Chris Morris takes on terrorism again in the first trailer for The Day Shall Come

Wil Jones

The genius behind Four LionsThe Day Day and Brass Eye returns to familiar territory

A new Chris Morris project is an event. The satirist and director has been the man behind some of the most savage and controversial British comedy of the last thirty years  – from the news media skewering of The Day Today (and giving the world Alan Partridge), to the tabloid outrage of Brass Eye, to the hipster-baiting prophecy of Nathan Barely.

His last proper work was Four Lions, the 2009 knockabout Brit com that just happened to be about Muslim extremists. Chris Morris is notoriously publicity-shy, and not exactly prolific – so far, the 2010s have only really seen him cameo in Stuart Lee’s Comedy Vehicle and direct a few episodes of Veep. But now he’s back with The Day Shall Come, his second film as director and his first set in the USA.

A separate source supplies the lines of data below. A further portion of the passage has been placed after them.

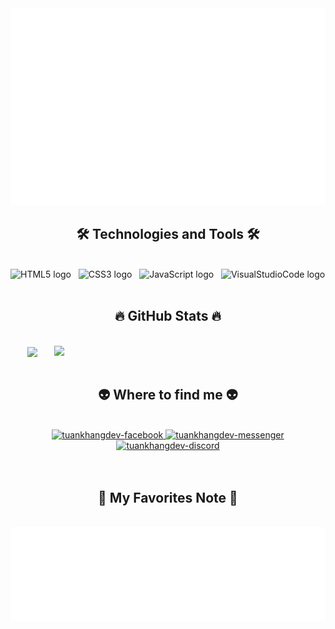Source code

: <!-- TuanKhangdev -->
<a href="#" target="_blank">
  <img src="svg/tuankhang.svg" width="1200" alt="Tuankhang" />
</a>

<h2 align="center">🛠 Technologies and Tools 🛠</h2>
<br>
<!-- https://simpleicons.org/ -->
<span><img src="https://img.shields.io/badge/HTML-282C34?logo=html5&logoColor=E34F26" alt="HTML5 logo" title="HTML" height="25" /></span>
&nbsp;
<span><img src="https://img.shields.io/badge/CSS-282C34?logo=css3&logoColor=1572B6" alt="CSS3 logo" title="CSS" height="25" /></span>
&nbsp;
<span><img src="https://img.shields.io/badge/JavaScript-282C34?logo=javascript&logoColor=F7DF1E" alt="JavaScript logo" title="JavaScript" height="25" /></span>
&nbsp;
<span><img src="https://img.shields.io/badge/Visual Studio Code-282C34?logo=visualstudiocode&logoColor=007ACC" alt="VisualStudioCode logo" title="Visual Studio Code" height="25" /></span>
&nbsp;


<br>
<h2 align="center">🔥 GitHub Stats 🔥</h2>
<!-- https://github.com/anuraghazra/github-readme-stats -->
<br>
<div align=center>
  <a href="#" title="Tuankhangdev">
    <img width="315" align="center" src="https://github-readme-stats.vercel.app/api/top-langs/?username=TuanKhang&langs_count=3&layout=compact&hide=c%23,powershell,Mathematica,Ruby,Objective-C,Objective-C%2b%2b,Cuda&title_color=61dafb&text_color=ffffff&icon_color=61dafb&bg_color=20232a&border_color=61dafb&hide_border=true" />
  </a>
  <a href="#" title="Tuankhangdev">
    <img align="right" width="434" src="https://github-readme-stats.vercel.app/api?username=tuankhang&show_icons=true&theme=react&border_color=61dafb&hide_border=true" />
  </a>
</div>

<br>
<h2 align="center">👽 Where to find me 👽</h2>
<br>
<!-- https://icons8.com -->
<div align="center">
  <a href="https://facebook.com/yuh.tk" target="blank">
    <img src="https://img.icons8.com/?size=256&id=uLWV5A9vXIPu&format=png" alt="tuankhangdev-facebook" />
  </a>
  <a href="https://www.messenger.com/t/100060587811169" target="blank">
    <img src="https://img.icons8.com/?size=256&id=YFbzdUk7Q3F8&format=png" alt="tuankhangdev-messenger" />
  </a>
  <a href="https://discord.com/invite/tJxqaYmK" target="blank">
    <img src="https://img.icons8.com/?size=256&id=LOWwEDik1xs8&format=png" alt="tuankhangdev-discord" />
  </a>
</div>
    
<br>

<br>
<h2 align="center">📑 My Favorites Note 📑</h2>
<br>
<a href="#" target="_blank">
  <img src="svg/note.svg" width="846" height="150" alt="Tuankhang" />
</a>

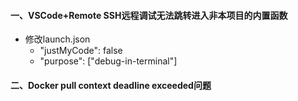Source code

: #### 一、VSCode+Remote SSH远程调试无法跳转进入非本项目的内置函数
- 修改launch.json
  - "justMyCode": false
  - "purpose": ["debug-in-terminal"]

#### 二、Docker pull context deadline exceeded问题
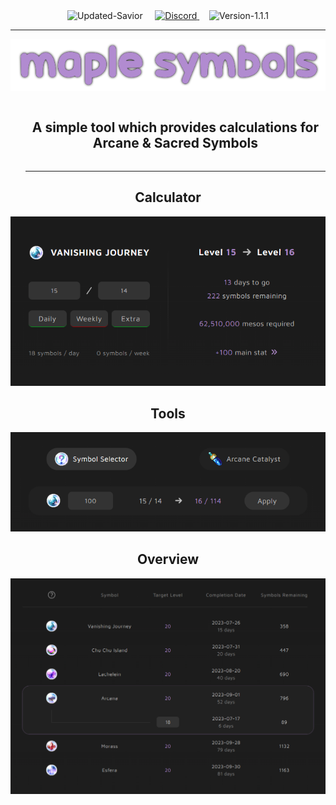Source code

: <div align="center">
  <img src="https://img.shields.io/badge/update-savior-red" alt="Updated-Savior"/>
  &nbsp; &nbsp;
  <a target="_blank" href="https://discord.com/invite/FTMgy2ZKPK">
    <img src="https://discordapp.com/api/guilds/1126041321816203374/widget.png?style=shield" alt="Discord"/>
  </a>
  &nbsp; &nbsp;
  <img src="https://img.shields.io/badge/version-1.1.1-red" alt="Version-1.1.1"/>
  <hr></hr>
</div>

<div align="center">
  <img src="/public/main/logo.png" alt="Maple Symbols Logo"/>
</div>

<div id="user-content-toc">
  <ul>
    <summary align="center">
        <h2 style="display: inline-block;">
          A simple tool which provides calculations for Arcane & Sacred Symbols
        </h1>
    </summary>
    <hr></hr>
  </ul>
</div>

<h2 align="center">Calculator</h2>

<div align="center">
  <img src="/public/main/calculator.png" alt="Calculator UI"/>
</div>

<h2 align="center">Tools</h2>

<div align="center">
  <img src="/public/main/tools.png" alt="Tools UI"/>
</div>

<h2 align="center">Overview</h2>

<div align="center">
  <img src="/public/main/levels.png" alt="Overview UI"/>
</div>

And from the trailer, it almost looks like it could be an American remake of Four Lions, if you squint a little bit. Anna Kendrick plays an FBI agent, asked to pitch “the next 9/11” to her boss in terms of potential terrorist threats. Eager to look good to her superiors, she tracks down a small religious commune in Miami, and sets their leader to look the next great threat to American life.

The trailer says it’s based on “100 true stories,” but Chris Morris has directly pointed to the real-life arrest of an ‘army’ in Miami that were supposedly about to launch an attack on America.

“Two years later in Washington DC I met a witness from the resulting trial and discovered this terrifying coup would have been pulled off by seven construction workers riding into Chicago on horses,” explains Morris in a director’s statement. “The idea was a fantasy, spun to make money. They had no guns – and no horses. An FBI informant had offered them $50,000 to attack America. They were broke, so they riffed ideas until he was happy. They claimed they could knock over the Seers Tower, swamp the city with a tidal wave, and seize control by riding in like cavalry.”

“The government presented it as an Al Qaeda plot bigger than 9/11. These guys weren’t even Muslims, they were Haitian Catholics. It took three trials to find them guilty. They were all jailed as terrorists.”

The film had been shrouded in secrecy, reportedly being shot over two years ago with very little detail being made public. It then made its debut to at South By Southwest in March, to mostly positive reviews. With Morris taking such a long break between movies, in truth it is slightly disappointing to see him covering what seems like such similar ground to his debut – but Morris doesn’t take projects on lightly, so we have faith it’ll be worth the wait.

The Day Shall Come is in UK cinemas Friday 11th October.